[Opening GIVEN INFORMATION section]
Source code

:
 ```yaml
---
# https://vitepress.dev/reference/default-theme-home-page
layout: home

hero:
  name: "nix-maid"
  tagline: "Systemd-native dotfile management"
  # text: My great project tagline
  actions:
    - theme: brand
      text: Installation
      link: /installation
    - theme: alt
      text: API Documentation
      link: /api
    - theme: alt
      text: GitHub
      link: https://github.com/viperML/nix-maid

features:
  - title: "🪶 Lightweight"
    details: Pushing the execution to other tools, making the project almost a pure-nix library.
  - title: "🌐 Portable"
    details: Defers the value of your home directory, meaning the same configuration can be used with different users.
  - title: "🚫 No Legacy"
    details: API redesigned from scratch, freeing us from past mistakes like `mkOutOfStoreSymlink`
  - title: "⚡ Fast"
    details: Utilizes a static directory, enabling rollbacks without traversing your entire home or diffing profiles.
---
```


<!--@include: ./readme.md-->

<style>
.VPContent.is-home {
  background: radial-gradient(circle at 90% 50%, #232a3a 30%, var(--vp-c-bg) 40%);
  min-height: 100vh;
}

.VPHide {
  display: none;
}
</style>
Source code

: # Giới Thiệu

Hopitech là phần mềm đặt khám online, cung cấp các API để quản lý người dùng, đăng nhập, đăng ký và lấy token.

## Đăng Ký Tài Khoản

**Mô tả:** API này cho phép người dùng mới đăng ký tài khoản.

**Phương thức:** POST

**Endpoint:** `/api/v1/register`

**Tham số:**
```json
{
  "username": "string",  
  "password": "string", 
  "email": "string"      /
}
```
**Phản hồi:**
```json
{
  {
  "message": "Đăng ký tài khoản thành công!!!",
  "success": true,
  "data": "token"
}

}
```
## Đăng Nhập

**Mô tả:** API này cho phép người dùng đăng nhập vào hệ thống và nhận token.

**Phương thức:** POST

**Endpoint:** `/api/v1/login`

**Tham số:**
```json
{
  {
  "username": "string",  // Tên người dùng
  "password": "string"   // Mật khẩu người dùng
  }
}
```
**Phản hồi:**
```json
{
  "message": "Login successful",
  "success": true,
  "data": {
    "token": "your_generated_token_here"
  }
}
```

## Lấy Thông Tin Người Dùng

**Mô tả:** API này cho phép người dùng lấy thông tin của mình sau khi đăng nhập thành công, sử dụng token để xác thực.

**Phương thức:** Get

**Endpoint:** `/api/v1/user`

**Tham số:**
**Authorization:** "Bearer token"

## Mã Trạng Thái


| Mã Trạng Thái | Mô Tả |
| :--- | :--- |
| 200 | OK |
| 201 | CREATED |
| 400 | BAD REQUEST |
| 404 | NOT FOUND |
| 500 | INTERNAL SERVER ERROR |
[Closing GIVEN INFORMATION section]
[Opening GIVEN INFORMATION section]
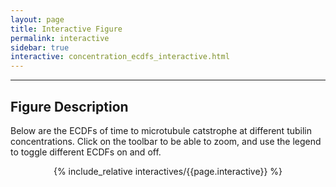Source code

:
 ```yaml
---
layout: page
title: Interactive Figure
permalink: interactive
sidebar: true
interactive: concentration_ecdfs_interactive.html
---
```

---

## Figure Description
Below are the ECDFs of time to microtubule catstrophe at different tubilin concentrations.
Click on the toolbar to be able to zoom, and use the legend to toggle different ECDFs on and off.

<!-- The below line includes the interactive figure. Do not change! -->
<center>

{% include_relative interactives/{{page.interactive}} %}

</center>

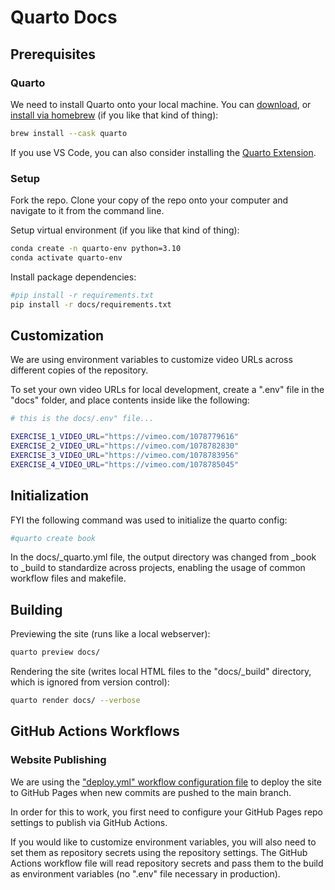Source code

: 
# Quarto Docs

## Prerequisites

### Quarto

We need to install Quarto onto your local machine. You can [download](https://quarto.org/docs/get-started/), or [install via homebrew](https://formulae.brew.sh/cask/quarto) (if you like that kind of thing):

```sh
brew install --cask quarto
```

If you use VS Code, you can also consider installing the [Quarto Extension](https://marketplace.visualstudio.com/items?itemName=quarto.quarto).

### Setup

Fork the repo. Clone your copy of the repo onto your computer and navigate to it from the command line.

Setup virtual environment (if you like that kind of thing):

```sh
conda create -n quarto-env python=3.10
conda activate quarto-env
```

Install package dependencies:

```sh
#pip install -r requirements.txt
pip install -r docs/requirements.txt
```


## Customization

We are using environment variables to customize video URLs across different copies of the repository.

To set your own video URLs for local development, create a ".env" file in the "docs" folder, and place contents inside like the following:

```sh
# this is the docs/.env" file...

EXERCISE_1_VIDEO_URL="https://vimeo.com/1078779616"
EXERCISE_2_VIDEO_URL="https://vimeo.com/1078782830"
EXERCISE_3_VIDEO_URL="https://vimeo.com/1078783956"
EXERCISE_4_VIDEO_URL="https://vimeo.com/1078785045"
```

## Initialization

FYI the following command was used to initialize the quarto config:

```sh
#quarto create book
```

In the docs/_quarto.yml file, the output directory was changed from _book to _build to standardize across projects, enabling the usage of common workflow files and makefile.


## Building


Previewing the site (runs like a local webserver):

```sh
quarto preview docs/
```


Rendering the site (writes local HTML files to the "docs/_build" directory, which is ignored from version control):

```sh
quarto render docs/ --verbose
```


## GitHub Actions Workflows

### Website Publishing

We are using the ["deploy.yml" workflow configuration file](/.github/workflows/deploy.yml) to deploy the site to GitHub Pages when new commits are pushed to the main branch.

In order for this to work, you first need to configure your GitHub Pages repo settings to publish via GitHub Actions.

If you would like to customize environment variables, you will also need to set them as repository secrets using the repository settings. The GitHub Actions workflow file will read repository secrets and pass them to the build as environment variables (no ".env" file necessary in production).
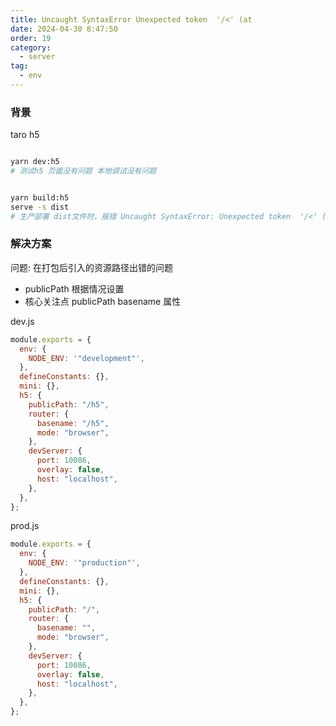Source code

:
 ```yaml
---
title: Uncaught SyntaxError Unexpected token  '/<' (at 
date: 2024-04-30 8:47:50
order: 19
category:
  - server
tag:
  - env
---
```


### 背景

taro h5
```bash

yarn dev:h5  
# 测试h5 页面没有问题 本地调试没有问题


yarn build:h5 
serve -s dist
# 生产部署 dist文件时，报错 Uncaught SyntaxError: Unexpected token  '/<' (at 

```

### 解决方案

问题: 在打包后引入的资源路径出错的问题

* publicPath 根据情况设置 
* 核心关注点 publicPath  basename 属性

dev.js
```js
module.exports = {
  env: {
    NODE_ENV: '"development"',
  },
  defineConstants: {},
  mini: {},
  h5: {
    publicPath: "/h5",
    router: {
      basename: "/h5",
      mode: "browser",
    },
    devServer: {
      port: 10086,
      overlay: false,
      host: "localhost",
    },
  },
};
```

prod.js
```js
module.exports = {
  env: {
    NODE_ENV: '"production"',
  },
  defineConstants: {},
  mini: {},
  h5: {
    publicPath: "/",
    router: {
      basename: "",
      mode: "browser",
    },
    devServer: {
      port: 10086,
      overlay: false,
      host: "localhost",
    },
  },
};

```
[Closing GIVEN INFORMATION section]
[Opening GIVEN INFORMATION section]
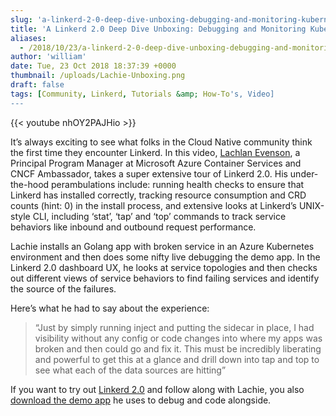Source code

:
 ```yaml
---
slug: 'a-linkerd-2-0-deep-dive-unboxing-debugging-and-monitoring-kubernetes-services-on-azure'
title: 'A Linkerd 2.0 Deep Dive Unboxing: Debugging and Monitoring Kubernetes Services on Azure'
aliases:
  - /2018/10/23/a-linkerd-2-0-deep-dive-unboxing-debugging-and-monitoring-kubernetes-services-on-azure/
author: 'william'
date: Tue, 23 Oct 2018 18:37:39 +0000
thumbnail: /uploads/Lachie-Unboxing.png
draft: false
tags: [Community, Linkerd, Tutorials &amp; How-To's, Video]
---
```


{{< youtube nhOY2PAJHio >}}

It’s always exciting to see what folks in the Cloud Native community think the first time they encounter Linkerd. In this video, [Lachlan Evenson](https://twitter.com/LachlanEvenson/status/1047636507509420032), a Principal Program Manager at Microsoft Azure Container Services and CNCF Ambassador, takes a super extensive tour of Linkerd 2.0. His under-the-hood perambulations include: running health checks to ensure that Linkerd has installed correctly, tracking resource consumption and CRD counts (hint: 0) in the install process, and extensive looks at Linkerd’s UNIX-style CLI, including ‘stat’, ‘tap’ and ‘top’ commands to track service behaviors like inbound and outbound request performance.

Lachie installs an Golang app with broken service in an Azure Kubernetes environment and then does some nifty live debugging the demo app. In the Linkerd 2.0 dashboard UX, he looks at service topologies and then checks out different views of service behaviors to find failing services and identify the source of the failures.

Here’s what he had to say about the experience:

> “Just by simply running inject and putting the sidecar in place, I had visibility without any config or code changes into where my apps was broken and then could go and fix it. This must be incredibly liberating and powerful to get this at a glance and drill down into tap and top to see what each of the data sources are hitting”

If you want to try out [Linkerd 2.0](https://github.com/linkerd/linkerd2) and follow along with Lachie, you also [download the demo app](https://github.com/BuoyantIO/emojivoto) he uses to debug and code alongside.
[Closing GIVEN INFORMATION section]
Copy out all lines above holding "that".

• **WRITTEN SOLUTION**:
We need to install Quarto onto your local machine. You can [download](https://quarto.org/docs/get-started/), or [install via homebrew](https://formulae.brew.sh/cask/quarto) (if you like that kind of thing):
Setup virtual environment (if you like that kind of thing):
It’s always exciting to see what folks in the Cloud Native community think the first time they encounter Linkerd. In this video, [Lachlan Evenson](https://twitter.com/LachlanEvenson/status/1047636507509420032), a Principal Program Manager at Microsoft Azure Container Services and CNCF Ambassador, takes a super extensive tour of Linkerd 2.0. His under-the-hood perambulations include: running health checks to ensure that Linkerd has installed correctly, tracking resource consumption and CRD counts (hint: 0) in the install process, and extensive looks at Linkerd’s UNIX-style CLI, including ‘stat’, ‘tap’ and ‘top’ commands to track service behaviors like inbound and outbound request performance.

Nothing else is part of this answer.